If you draw cards at random:
1/3 of the time, you'll grab the red card.
1/3 of the time, you'll grab the blue card.
1/6 of the time, you'll grab the mixed card and see its red side.
1/6 of the time, you'll grab the mixed card and see its blue side.
You're discarding any occurrence where you see a blue side. This leaves you with:
1/3 of the time, you'll grab the red card.
1/6 of the time, you'll grab the mixed card and see its red side.
You're picking the red card twice as much, so this gets normalized to 2/3 chances you get the red card, 1/3 chances you pick the mixed card. So the odds the other side is blue are 1/3.
>You're picking the red card twice as much, so this gets normalized to 2/3 chances
What
The sum of all probabilities must yield 1=100%. But since you're discarding half of them (because you saw a blue side), you need to "normalize" the shit by multiplying everything by two, so the sum is 100% again.
Hmm, what is your answer?
The graphic is deceiving:
It makes it look like you always pick the cards with that side up like in the picture, in the actual question however it is clear that when you pick a card either side can be up.
So, there are not 3 possibilities when picking a random card, but actually 6. (Each card can have 2 sides up).
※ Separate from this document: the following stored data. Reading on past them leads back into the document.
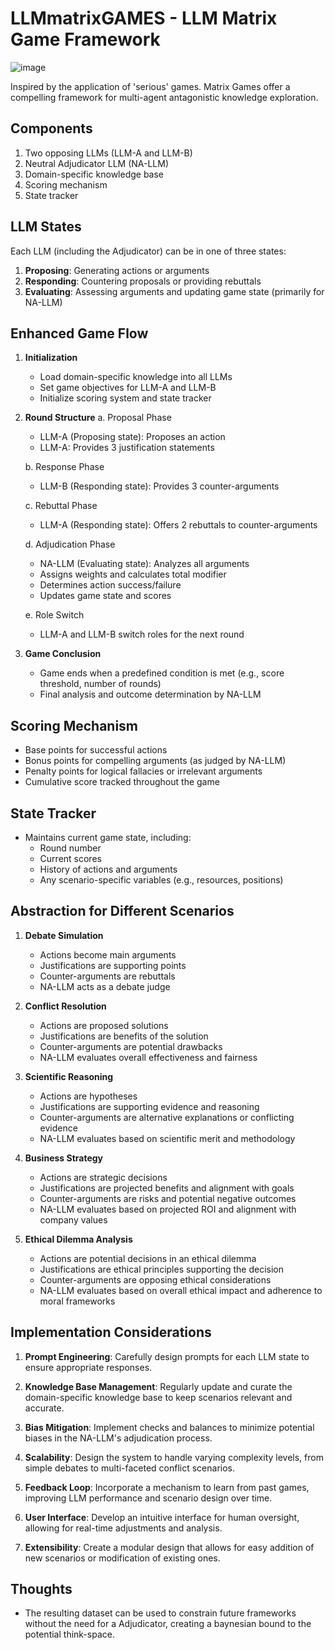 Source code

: # LLMmatrixGAMES - LLM Matrix Game Framework

![image](https://github.com/user-attachments/assets/5fff21aa-1e7c-491c-a9b8-9fc6d7072bd1)

Inspired by the application of 'serious' games. Matrix Games offer a compelling framework for multi-agent antagonistic knowledge exploration. 

## Components

1. Two opposing LLMs (LLM-A and LLM-B)
2. Neutral Adjudicator LLM (NA-LLM)
3. Domain-specific knowledge base
4. Scoring mechanism
5. State tracker

## LLM States

Each LLM (including the Adjudicator) can be in one of three states:
1. **Proposing**: Generating actions or arguments
2. **Responding**: Countering proposals or providing rebuttals
3. **Evaluating**: Assessing arguments and updating game state (primarily for NA-LLM)

## Enhanced Game Flow

1. **Initialization**
   - Load domain-specific knowledge into all LLMs
   - Set game objectives for LLM-A and LLM-B
   - Initialize scoring system and state tracker

2. **Round Structure**
   a. Proposal Phase
      - LLM-A (Proposing state): Proposes an action
      - LLM-A: Provides 3 justification statements

   b. Response Phase
      - LLM-B (Responding state): Provides 3 counter-arguments

   c. Rebuttal Phase
      - LLM-A (Responding state): Offers 2 rebuttals to counter-arguments

   d. Adjudication Phase
      - NA-LLM (Evaluating state): Analyzes all arguments
      - Assigns weights and calculates total modifier
      - Determines action success/failure
      - Updates game state and scores

   e. Role Switch
      - LLM-A and LLM-B switch roles for the next round

3. **Game Conclusion**
   - Game ends when a predefined condition is met (e.g., score threshold, number of rounds)
   - Final analysis and outcome determination by NA-LLM

## Scoring Mechanism

- Base points for successful actions
- Bonus points for compelling arguments (as judged by NA-LLM)
- Penalty points for logical fallacies or irrelevant arguments
- Cumulative score tracked throughout the game

## State Tracker

- Maintains current game state, including:
  - Round number
  - Current scores
  - History of actions and arguments
  - Any scenario-specific variables (e.g., resources, positions)

## Abstraction for Different Scenarios

1. **Debate Simulation**
   - Actions become main arguments
   - Justifications are supporting points
   - Counter-arguments are rebuttals
   - NA-LLM acts as a debate judge

2. **Conflict Resolution**
   - Actions are proposed solutions
   - Justifications are benefits of the solution
   - Counter-arguments are potential drawbacks
   - NA-LLM evaluates overall effectiveness and fairness

3. **Scientific Reasoning**
   - Actions are hypotheses
   - Justifications are supporting evidence and reasoning
   - Counter-arguments are alternative explanations or conflicting evidence
   - NA-LLM evaluates based on scientific merit and methodology

4. **Business Strategy**
   - Actions are strategic decisions
   - Justifications are projected benefits and alignment with goals
   - Counter-arguments are risks and potential negative outcomes
   - NA-LLM evaluates based on projected ROI and alignment with company values

5. **Ethical Dilemma Analysis**
   - Actions are potential decisions in an ethical dilemma
   - Justifications are ethical principles supporting the decision
   - Counter-arguments are opposing ethical considerations
   - NA-LLM evaluates based on overall ethical impact and adherence to moral frameworks

## Implementation Considerations

1. **Prompt Engineering**: Carefully design prompts for each LLM state to ensure appropriate responses.

2. **Knowledge Base Management**: Regularly update and curate the domain-specific knowledge base to keep scenarios relevant and accurate.

3. **Bias Mitigation**: Implement checks and balances to minimize potential biases in the NA-LLM's adjudication process.

4. **Scalability**: Design the system to handle varying complexity levels, from simple debates to multi-faceted conflict scenarios.

5. **Feedback Loop**: Incorporate a mechanism to learn from past games, improving LLM performance and scenario design over time.

6. **User Interface**: Develop an intuitive interface for human oversight, allowing for real-time adjustments and analysis.

7. **Extensibility**: Create a modular design that allows for easy addition of new scenarios or modification of existing ones.

## Thoughts

- The resulting dataset can be used to constrain future frameworks without the need for a Adjudicator, creating a baynesian bound to the potential think-space.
Of these 6 possibilities 3 make end up with you looking at a red card. Of these 3 possibilities only 1 has a blue side on the other side.
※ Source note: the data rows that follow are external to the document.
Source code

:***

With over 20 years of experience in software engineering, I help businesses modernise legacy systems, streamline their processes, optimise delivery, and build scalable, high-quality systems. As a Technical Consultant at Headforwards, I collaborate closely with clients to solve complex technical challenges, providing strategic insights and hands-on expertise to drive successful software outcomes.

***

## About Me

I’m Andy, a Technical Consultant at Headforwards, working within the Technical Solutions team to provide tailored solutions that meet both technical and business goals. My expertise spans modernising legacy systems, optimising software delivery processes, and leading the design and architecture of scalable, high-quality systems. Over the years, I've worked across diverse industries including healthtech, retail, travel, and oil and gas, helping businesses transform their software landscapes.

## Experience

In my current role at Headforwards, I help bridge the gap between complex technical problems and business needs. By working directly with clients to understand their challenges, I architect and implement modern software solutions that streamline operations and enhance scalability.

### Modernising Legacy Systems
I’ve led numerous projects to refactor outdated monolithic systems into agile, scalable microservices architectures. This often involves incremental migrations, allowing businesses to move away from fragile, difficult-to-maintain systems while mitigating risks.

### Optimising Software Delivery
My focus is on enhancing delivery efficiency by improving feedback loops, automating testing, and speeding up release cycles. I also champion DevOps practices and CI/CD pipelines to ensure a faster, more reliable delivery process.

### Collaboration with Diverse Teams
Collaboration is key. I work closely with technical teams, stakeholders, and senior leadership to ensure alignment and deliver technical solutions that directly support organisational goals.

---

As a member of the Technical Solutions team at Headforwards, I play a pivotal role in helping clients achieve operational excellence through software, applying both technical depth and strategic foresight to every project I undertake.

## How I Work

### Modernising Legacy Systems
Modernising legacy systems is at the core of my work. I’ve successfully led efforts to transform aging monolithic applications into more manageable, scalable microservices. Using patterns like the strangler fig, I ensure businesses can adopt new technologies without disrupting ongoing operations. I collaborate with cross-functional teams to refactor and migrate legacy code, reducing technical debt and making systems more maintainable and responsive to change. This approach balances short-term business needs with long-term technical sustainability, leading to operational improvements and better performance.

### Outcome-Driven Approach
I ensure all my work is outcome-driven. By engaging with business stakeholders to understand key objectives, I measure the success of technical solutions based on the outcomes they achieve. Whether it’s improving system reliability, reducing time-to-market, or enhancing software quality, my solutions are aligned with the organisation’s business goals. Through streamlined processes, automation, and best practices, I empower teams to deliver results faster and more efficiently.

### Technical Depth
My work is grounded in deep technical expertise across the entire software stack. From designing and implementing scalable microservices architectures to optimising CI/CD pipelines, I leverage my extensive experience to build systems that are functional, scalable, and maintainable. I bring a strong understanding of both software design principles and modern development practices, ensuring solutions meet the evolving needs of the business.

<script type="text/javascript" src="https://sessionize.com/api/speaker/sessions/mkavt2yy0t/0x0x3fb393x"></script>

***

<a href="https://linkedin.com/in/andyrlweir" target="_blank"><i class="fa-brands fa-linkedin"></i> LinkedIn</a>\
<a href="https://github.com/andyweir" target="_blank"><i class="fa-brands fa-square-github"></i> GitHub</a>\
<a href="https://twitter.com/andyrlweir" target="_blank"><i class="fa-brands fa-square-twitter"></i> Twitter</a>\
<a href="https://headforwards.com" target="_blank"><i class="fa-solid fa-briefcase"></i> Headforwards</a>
So the answer is 1/3, not 1/2 like it looks like in the picture.
Great addition to my Sup Forums bait folder. Thank you Nippon-kun.
>Sup Forums bait folder.
And people still wonder why Sup Forums is /small b/ in Spanish...
This sounds Monty Hall-ish, but I think there's something in the telling that may change it.
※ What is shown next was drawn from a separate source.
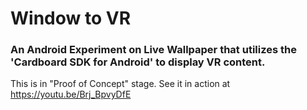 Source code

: # Window to VR
### An Android Experiment on Live Wallpaper that utilizes the 'Cardboard SDK for Android' to display VR content.

This is in "Proof of Concept" stage. 
See it in action at https://youtu.be/Brj_BpvyDfE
There are three red sides in play. The blue card can just be discarded at this point. You've just locked in one red, so now 2 of 3 remaining possibilities are also red.
2/3?
sorry, just woke up.
1/3 that it's blue.
good job pajeet.
now please use that sheet of paper to wipe your ass
Answer is 1/3
right-o
No. I have Bidet. It was just a useless page lying on by desk.
P(rr)=1/3
P(bb)=1/3
P(rb)=1/3
P(r)=0.5
P(b)=0.5
P(b|r)=p(rb)/p(r)=1/6
Where is my cookie?
Bertrand's Box Parado
/thread
(You) #
>P(b|r)=p(rb)/p(r)=(1/3)/0.5
Whoops its (1/3)/0.5=2/3 not 1/6
P(b|r)=2/3
lmao just open the box and see what card you want nerds
You missed the alternative route too.
I'm not sure if this is advanced trolling or if people legit have no idea how vhance works.
The box could have 1000 of the two blue sides card and it wouldn't matter because we are calculating a chance with a precondition.
When calculating with a precondition you divide the chance of the outcome with the chance of the precondition. In this case the chance of the precondition is 2/3 card and every card has an outcome chance of 1/3, so obviously you have a 1/2 chance to select any card that's red on the front. From there it's obvious that the other side being blue is also 1/2.